━━━ Data for the task ━━━

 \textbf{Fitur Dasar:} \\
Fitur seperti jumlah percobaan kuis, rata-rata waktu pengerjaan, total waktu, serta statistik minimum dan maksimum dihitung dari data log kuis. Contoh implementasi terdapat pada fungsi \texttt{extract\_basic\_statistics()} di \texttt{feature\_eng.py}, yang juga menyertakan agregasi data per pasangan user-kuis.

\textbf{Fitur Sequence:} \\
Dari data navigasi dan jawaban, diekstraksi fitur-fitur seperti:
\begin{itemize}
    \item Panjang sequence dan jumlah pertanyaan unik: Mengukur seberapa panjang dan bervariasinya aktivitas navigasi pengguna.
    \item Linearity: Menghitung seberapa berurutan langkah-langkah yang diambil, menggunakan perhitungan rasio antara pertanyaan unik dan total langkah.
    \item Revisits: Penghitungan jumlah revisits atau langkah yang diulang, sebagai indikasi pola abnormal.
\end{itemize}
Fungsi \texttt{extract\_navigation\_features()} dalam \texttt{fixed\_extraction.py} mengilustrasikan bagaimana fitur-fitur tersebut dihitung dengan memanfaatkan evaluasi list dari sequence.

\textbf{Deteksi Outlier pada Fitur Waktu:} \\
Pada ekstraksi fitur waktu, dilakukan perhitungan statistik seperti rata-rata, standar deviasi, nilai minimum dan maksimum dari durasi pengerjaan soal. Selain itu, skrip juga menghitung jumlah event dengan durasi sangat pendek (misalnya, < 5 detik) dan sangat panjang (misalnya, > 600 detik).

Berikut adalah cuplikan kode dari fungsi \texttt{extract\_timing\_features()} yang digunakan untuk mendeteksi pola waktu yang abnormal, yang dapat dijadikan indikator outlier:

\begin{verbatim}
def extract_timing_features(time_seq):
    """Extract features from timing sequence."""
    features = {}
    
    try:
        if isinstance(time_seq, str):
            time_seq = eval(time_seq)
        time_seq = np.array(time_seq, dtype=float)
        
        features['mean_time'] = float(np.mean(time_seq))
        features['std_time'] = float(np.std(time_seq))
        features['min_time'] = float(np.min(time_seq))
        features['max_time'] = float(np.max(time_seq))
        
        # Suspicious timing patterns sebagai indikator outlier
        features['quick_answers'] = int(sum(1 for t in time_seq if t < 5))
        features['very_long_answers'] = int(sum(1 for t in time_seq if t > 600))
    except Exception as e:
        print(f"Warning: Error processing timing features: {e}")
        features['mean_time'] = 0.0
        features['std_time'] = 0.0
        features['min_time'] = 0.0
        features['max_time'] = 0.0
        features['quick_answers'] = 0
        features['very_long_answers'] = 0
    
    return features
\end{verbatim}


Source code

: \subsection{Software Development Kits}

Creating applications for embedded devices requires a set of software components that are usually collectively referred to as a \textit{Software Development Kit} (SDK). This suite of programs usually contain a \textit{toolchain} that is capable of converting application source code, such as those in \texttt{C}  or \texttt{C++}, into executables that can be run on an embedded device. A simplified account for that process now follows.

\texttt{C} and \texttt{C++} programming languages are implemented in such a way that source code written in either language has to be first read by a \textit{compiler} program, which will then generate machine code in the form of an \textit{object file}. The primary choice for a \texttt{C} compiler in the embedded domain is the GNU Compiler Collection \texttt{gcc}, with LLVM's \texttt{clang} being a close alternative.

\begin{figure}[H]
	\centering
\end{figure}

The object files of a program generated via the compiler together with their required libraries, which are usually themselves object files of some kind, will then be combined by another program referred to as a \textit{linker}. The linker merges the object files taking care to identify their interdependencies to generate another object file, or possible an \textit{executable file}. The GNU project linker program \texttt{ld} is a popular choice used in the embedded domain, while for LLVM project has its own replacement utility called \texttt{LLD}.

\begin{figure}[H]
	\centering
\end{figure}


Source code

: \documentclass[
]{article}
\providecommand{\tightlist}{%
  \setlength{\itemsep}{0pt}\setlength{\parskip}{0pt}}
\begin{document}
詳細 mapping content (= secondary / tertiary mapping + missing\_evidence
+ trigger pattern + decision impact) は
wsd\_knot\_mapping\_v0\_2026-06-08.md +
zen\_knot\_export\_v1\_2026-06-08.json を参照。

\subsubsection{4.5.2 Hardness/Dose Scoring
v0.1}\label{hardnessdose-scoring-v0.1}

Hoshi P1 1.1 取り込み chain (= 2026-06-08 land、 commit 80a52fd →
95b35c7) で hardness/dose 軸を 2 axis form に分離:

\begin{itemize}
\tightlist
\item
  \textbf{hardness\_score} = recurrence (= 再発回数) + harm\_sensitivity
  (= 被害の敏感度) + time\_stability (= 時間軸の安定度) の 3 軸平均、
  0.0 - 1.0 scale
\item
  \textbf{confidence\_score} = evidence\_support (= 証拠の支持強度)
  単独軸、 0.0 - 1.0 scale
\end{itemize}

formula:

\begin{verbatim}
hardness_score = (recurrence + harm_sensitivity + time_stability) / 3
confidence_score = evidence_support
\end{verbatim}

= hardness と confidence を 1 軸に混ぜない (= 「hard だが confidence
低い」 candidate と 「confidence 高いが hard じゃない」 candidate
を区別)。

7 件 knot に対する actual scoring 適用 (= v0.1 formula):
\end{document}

━━━

=== Task goal ===
Wherever the string "pengerjaan" appears in a line of the records above, copy that line.

=== Solution ===
Fitur seperti jumlah percobaan kuis, rata-rata waktu pengerjaan, total waktu, serta statistik minimum dan maksimum dihitung dari data log kuis. Contoh implementasi terdapat pada fungsi \texttt{extract\_basic\_statistics()} di \texttt{feature\_eng.py}, yang juga menyertakan agregasi data per pasangan user-kuis.
Pada ekstraksi fitur waktu, dilakukan perhitungan statistik seperti rata-rata, standar deviasi, nilai minimum dan maksimum dari durasi pengerjaan soal. Selain itu, skrip juga menghitung jumlah event dengan durasi sangat pendek (misalnya, < 5 detik) dan sangat panjang (misalnya, > 600 detik).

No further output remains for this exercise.